By Mark Little, GSMA Intelligence
Going into this year’s M360 ‘Security for 5G’ event we have selected eight 5G security predictions for 2020. On Tuesday 28th May 2019 17.30-18.00 in The Hague, our distinguished Predictions panel will discuss 5G security and add their own predictions to the list.
IoT devices are already driving significant growth in the breadth of the threat landscape. Now 5G’s slicing and softwarization of the network is set to catalyze its complexity as well. Breaches will only get worse, and this time we will see advanced use of AI and DIY hacking kits available from the dark net enabling amateurs and hacking-as-a-service.
5G connectivity will enable a huge increase in the use of IoT devices and industrial control systems for DDoS attacks, phishing, ransomware, and crypto mining. However, attribution and intelligence on cyber-attacks is expected to improve markedly next year enabling better predictive maintenance and coordination of strategic response.
SDN, NFV, cloud platforms and open source software are powerful technologies central to the future of mobile networks’ supply chain. But without proper planning and automation the complexity of this supply chain can make it easy to misconfigure leading to the exploitation of network vulnerabilities in 2020.
In the race to 5G deployment there is a risk that security-by-design gets left behind; integrating legacy networks with 5G could create interworking vulnerabilities; IP-based signaling security threatens a protocol that could be insecure and complicated to monitor; hasty deployments could lead to inaccurate provisioning according to 5G standards; availability of cybersecurity skills will also fall behind in 2020 exacerbating the security lag for 5G networks still further.
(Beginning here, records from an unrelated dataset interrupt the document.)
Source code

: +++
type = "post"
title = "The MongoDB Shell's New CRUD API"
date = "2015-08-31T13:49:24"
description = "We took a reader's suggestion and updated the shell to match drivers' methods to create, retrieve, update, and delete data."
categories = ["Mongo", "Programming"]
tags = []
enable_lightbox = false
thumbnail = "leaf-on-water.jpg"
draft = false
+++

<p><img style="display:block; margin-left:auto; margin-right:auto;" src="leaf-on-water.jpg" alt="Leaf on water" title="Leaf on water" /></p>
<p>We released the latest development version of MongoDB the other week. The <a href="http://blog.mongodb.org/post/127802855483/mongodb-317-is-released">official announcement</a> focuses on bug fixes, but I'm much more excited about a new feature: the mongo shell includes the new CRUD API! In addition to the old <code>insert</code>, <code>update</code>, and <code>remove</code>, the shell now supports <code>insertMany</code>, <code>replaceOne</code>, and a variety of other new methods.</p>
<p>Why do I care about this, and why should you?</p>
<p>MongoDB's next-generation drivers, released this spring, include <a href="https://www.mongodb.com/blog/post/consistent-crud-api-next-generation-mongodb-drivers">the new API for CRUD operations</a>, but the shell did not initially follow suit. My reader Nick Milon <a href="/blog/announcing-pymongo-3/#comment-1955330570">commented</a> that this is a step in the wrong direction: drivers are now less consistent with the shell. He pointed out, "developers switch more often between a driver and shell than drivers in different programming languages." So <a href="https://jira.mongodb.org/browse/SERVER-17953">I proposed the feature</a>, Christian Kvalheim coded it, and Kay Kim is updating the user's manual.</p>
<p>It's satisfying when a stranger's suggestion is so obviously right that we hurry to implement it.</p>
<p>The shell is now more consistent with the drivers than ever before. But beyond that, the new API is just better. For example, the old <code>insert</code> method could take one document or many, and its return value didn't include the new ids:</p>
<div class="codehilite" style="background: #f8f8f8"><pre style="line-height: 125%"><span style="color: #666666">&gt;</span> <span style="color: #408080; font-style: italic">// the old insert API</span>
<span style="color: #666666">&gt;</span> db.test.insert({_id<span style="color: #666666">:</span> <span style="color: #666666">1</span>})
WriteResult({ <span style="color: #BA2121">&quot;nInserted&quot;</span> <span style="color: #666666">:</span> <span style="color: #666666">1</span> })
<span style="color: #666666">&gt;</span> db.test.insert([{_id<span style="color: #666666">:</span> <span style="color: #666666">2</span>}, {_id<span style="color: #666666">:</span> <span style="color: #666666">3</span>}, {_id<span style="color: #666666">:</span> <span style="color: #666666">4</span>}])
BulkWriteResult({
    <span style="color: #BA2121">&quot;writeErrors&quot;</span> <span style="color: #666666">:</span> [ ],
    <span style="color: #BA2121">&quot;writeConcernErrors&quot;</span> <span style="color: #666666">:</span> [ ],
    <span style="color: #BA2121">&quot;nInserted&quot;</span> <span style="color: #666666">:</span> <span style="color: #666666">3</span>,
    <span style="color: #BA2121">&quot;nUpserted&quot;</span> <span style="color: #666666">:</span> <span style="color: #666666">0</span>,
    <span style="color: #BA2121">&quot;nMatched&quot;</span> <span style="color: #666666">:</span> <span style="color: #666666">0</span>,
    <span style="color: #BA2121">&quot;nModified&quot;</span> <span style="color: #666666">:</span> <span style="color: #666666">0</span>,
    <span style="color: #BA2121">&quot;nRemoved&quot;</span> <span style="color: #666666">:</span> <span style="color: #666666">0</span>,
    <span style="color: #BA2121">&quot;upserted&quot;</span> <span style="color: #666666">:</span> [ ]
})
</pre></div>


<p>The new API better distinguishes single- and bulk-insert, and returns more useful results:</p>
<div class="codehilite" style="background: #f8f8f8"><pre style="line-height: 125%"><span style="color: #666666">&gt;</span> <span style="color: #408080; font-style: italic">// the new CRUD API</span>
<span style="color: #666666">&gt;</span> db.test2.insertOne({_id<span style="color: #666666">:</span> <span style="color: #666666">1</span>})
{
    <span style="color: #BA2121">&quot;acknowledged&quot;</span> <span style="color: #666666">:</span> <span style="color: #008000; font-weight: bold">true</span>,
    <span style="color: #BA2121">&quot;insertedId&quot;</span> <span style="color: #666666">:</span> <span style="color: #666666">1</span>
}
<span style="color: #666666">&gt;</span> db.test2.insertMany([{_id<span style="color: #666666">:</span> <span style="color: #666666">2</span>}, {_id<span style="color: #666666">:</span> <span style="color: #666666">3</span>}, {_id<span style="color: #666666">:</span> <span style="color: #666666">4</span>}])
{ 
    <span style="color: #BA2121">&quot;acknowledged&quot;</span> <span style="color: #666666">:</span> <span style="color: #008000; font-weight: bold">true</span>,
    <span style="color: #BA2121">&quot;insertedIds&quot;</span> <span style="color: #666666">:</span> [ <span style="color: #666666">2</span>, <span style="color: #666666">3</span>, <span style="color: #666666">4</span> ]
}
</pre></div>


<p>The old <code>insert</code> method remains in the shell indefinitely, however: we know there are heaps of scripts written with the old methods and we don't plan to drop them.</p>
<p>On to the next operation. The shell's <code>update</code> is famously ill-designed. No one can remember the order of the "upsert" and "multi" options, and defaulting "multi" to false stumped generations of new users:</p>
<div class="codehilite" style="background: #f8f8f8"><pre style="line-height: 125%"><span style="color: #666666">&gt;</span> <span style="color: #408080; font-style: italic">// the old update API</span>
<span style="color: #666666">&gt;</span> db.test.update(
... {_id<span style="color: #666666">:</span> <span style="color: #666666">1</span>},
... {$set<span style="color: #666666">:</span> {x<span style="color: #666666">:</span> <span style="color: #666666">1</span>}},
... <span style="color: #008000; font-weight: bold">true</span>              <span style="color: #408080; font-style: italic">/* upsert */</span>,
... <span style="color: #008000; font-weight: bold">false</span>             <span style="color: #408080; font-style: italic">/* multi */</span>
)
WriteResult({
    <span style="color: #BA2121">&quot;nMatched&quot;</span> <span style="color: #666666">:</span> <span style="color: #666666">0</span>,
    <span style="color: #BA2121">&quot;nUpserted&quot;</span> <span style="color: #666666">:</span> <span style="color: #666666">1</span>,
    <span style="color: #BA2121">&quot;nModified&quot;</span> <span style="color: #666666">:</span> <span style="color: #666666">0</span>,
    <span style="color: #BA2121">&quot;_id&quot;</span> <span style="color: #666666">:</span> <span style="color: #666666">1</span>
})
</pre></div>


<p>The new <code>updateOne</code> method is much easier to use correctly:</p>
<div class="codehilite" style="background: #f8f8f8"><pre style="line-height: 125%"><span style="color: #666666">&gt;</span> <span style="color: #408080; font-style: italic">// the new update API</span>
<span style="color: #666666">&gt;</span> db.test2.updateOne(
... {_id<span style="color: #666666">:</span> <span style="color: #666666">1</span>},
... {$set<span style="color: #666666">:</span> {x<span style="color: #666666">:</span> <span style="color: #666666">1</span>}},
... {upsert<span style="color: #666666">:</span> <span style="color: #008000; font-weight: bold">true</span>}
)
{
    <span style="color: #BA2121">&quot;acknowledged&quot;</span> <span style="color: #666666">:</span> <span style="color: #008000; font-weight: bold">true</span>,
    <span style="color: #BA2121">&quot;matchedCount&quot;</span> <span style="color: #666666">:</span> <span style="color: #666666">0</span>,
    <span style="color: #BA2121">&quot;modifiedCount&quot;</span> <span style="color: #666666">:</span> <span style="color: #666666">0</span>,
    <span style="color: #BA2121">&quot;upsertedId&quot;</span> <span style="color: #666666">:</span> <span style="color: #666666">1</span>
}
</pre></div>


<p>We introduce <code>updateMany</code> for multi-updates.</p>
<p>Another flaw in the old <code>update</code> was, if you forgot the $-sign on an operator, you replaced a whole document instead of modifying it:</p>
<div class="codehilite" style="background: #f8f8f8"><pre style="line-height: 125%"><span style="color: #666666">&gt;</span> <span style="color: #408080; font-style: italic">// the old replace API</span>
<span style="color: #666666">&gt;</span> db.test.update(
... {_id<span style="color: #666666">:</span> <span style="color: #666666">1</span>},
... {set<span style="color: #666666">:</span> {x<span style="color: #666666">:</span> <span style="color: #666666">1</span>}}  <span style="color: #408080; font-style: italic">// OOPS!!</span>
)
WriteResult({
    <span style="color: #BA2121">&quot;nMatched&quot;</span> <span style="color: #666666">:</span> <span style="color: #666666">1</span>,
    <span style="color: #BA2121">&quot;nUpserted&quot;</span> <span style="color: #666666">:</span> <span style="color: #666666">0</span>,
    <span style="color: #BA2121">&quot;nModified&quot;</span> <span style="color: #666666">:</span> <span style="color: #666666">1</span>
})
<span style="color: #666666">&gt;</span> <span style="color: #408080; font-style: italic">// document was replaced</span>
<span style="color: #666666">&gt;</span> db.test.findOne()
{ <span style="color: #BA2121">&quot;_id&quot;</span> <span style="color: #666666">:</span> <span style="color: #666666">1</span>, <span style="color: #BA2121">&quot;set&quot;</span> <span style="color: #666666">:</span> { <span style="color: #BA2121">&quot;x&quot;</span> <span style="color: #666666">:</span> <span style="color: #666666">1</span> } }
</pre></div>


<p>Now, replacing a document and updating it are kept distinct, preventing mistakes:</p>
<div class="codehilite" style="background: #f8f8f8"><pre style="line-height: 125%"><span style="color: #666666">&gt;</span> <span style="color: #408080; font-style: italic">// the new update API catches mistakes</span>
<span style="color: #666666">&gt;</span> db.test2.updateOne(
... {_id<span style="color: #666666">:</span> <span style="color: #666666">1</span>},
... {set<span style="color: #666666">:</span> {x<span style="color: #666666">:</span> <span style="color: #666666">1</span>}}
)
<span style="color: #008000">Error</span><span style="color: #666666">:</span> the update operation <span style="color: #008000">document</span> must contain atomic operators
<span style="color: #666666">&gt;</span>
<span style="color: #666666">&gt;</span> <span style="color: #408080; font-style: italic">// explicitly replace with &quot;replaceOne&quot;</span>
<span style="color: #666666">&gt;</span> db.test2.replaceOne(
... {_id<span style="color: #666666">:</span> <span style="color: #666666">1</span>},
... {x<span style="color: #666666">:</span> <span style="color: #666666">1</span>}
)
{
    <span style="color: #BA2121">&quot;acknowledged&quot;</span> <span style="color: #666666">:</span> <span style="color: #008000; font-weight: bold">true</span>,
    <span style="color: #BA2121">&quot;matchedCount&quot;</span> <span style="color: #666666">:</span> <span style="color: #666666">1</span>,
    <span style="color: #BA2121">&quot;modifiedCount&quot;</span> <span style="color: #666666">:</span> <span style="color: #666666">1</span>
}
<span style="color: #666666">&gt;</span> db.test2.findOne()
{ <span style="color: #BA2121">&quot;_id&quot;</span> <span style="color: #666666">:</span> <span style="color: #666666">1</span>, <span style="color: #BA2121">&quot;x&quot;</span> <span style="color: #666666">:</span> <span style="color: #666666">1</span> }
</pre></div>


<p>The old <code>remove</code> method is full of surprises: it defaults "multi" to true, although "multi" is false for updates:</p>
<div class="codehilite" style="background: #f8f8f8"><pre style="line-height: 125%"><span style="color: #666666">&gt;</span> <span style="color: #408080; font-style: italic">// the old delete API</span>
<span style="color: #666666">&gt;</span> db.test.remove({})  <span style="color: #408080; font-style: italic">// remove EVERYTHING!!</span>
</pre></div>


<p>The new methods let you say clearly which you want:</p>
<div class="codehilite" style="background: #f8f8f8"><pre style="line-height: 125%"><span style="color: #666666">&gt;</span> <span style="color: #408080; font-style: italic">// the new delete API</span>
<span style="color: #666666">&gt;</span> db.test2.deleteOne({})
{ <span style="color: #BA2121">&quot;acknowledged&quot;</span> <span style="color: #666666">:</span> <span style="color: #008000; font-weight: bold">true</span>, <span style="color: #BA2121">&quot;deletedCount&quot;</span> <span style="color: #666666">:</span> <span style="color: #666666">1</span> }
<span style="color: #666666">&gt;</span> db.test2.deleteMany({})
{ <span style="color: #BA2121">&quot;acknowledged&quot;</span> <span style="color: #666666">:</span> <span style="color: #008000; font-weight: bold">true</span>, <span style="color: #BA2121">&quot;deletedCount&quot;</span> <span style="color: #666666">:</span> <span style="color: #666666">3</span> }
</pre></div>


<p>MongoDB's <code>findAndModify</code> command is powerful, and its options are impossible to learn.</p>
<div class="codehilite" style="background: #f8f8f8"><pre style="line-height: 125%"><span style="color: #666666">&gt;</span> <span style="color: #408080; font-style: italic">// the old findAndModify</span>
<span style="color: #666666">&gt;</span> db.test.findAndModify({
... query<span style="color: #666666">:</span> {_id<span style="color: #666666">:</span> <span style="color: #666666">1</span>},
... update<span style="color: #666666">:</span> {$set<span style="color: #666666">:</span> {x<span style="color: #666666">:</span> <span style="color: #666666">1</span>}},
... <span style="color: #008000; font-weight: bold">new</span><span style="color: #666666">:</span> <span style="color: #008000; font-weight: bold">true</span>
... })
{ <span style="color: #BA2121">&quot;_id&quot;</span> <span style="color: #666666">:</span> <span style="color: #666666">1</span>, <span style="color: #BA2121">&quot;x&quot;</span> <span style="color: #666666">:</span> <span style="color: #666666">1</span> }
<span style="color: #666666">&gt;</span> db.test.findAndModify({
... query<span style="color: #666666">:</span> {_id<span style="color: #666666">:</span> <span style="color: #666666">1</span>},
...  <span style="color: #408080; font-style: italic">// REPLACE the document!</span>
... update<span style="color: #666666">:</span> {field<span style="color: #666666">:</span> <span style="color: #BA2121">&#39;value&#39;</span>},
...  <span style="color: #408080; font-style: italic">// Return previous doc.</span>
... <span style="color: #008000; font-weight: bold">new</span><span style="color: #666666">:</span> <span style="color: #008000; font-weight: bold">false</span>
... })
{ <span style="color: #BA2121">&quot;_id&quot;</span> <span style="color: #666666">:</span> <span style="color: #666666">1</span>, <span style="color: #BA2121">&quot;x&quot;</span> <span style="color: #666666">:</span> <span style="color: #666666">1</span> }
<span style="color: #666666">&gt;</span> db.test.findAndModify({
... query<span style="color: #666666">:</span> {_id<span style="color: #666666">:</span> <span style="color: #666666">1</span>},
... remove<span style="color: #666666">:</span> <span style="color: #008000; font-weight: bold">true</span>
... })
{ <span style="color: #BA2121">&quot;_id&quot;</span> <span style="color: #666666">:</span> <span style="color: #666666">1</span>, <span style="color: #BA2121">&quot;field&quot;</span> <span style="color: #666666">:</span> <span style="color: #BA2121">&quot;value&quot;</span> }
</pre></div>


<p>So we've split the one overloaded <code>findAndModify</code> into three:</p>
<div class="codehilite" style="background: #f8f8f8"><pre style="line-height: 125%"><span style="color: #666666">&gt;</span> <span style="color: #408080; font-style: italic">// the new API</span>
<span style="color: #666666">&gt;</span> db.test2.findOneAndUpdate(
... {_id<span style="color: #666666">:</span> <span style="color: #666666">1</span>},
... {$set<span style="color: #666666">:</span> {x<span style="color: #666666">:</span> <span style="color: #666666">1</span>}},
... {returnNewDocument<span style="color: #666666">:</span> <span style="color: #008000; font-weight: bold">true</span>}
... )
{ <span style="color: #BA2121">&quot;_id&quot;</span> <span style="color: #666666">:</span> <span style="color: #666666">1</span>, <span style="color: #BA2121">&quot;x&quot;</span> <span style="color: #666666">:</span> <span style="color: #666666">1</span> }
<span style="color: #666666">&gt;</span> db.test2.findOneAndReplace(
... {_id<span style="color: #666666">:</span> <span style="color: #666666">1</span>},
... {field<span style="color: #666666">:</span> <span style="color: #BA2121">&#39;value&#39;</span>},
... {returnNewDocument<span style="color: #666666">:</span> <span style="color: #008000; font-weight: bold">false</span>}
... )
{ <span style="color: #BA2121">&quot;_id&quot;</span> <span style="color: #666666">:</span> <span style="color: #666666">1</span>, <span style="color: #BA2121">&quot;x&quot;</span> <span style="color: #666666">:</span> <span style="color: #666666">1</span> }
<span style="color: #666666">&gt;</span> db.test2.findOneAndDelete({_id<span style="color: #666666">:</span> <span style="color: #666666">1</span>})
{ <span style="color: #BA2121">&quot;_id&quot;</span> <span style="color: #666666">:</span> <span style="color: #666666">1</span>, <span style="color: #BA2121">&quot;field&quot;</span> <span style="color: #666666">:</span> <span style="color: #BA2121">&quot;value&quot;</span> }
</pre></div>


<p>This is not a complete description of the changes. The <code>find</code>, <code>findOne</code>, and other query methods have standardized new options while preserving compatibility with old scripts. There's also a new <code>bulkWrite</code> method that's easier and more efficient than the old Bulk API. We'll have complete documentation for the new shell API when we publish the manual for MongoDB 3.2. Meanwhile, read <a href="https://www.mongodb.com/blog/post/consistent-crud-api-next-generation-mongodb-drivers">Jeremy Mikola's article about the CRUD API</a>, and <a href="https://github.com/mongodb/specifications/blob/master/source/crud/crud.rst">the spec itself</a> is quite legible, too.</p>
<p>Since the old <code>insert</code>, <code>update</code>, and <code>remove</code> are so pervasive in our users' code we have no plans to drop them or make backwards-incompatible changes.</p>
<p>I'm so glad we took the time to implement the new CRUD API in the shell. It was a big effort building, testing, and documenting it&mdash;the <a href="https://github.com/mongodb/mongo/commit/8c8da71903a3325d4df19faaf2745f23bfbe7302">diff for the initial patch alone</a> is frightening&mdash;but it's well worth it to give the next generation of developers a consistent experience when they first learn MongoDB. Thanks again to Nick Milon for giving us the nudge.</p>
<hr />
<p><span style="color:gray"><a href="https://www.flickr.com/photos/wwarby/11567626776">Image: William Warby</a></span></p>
The 5G attack surface could make GDPR compliance more expensive. New business application development will become conflicted between spending on GDPR compliance and security-by-design or even between paying the cheapest between ransomeware demand or ICO fine. Chasing GDPR compliance, could distract companies leading to critical cyber-security omissions.
Increased awareness of digital risks. People start to defend themselves and their ‘personal economy’; protecting their net wealth from personalization that over-exploits their spending, defending their knowledge from fakery; and managing their positive reputation and influence. Consumers start choosing companies that champion their privacy and data, respecting and protecting their interests.
Next year we will see cybersecurity forces indexing the dark web and a growing number of missions to disrupt illegal data market places. Failure to degrade the power of the dark net as a considerable cybercrime asset will increase the velocity and frequency of major exploits.
In 2020 the bad actors will not have it all their own way. Cybersecurity forces will see some big wins and new multi-layered security approaches will prove their worth. Cyber defenses will see closer integration across security, attribution, intelligence, strategic response, and cyber insurance.